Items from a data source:
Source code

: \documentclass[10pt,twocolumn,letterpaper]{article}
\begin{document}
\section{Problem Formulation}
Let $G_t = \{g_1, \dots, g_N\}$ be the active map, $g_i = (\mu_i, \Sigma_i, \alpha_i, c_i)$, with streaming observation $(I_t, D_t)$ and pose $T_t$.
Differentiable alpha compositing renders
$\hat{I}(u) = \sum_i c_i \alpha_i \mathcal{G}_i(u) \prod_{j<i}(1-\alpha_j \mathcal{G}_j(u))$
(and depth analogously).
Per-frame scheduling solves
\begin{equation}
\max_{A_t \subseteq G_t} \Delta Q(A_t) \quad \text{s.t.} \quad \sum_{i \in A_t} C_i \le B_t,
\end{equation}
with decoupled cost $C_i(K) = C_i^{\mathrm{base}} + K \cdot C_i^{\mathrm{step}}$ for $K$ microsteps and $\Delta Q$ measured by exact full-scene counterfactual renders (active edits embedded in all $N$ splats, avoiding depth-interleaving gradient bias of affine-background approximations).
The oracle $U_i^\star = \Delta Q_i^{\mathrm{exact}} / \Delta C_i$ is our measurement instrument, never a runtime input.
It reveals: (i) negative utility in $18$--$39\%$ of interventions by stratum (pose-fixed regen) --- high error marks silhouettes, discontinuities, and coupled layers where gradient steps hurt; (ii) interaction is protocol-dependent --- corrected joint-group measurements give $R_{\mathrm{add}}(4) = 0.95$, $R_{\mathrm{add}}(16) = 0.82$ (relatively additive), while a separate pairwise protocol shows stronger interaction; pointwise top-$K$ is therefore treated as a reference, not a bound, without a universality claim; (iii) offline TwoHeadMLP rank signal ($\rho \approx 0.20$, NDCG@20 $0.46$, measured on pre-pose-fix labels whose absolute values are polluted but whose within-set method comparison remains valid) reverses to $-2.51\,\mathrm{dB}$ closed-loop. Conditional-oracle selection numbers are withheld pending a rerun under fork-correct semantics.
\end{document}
---
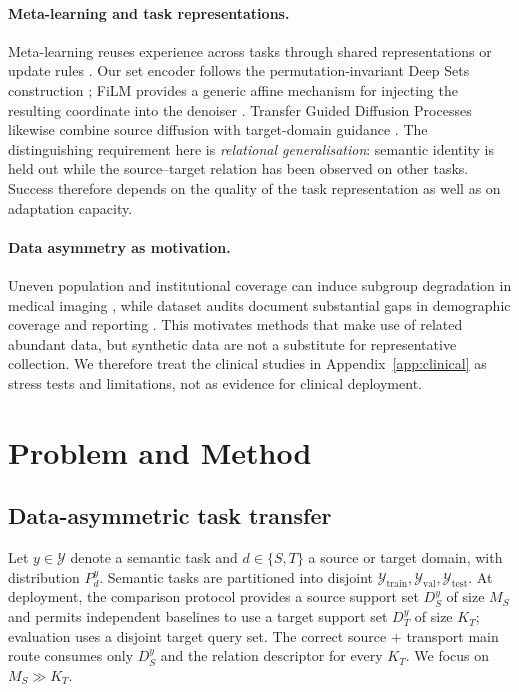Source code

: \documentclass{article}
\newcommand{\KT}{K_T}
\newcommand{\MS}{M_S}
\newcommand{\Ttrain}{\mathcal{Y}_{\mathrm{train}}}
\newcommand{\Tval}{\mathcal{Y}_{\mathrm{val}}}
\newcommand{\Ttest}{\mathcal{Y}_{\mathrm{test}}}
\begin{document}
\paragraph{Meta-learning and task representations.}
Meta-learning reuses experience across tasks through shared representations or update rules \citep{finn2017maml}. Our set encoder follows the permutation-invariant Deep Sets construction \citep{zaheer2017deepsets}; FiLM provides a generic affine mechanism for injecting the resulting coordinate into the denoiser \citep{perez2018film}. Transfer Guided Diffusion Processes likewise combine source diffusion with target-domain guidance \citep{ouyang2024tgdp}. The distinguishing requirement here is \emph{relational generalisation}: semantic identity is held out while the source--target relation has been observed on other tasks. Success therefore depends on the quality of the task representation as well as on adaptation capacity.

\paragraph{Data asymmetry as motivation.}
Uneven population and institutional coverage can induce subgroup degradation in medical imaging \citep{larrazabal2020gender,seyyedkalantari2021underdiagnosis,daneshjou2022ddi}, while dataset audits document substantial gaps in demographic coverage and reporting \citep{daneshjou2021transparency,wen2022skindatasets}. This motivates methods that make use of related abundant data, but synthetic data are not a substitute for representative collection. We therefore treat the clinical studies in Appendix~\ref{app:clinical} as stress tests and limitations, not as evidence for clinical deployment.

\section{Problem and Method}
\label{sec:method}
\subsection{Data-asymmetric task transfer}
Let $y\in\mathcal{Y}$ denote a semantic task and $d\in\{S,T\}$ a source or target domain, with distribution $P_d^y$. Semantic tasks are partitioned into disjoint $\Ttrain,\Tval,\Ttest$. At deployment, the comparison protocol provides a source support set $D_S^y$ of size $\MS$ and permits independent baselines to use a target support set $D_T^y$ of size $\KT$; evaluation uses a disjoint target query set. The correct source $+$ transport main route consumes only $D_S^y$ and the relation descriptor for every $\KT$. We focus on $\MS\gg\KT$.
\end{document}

◆ Assignment ◆
Please show the lines in the entries above that hold the string "paragraph".

◆ Response to the exercise ◆
\paragraph{Meta-learning and task representations.}
\paragraph{Data asymmetry as motivation.}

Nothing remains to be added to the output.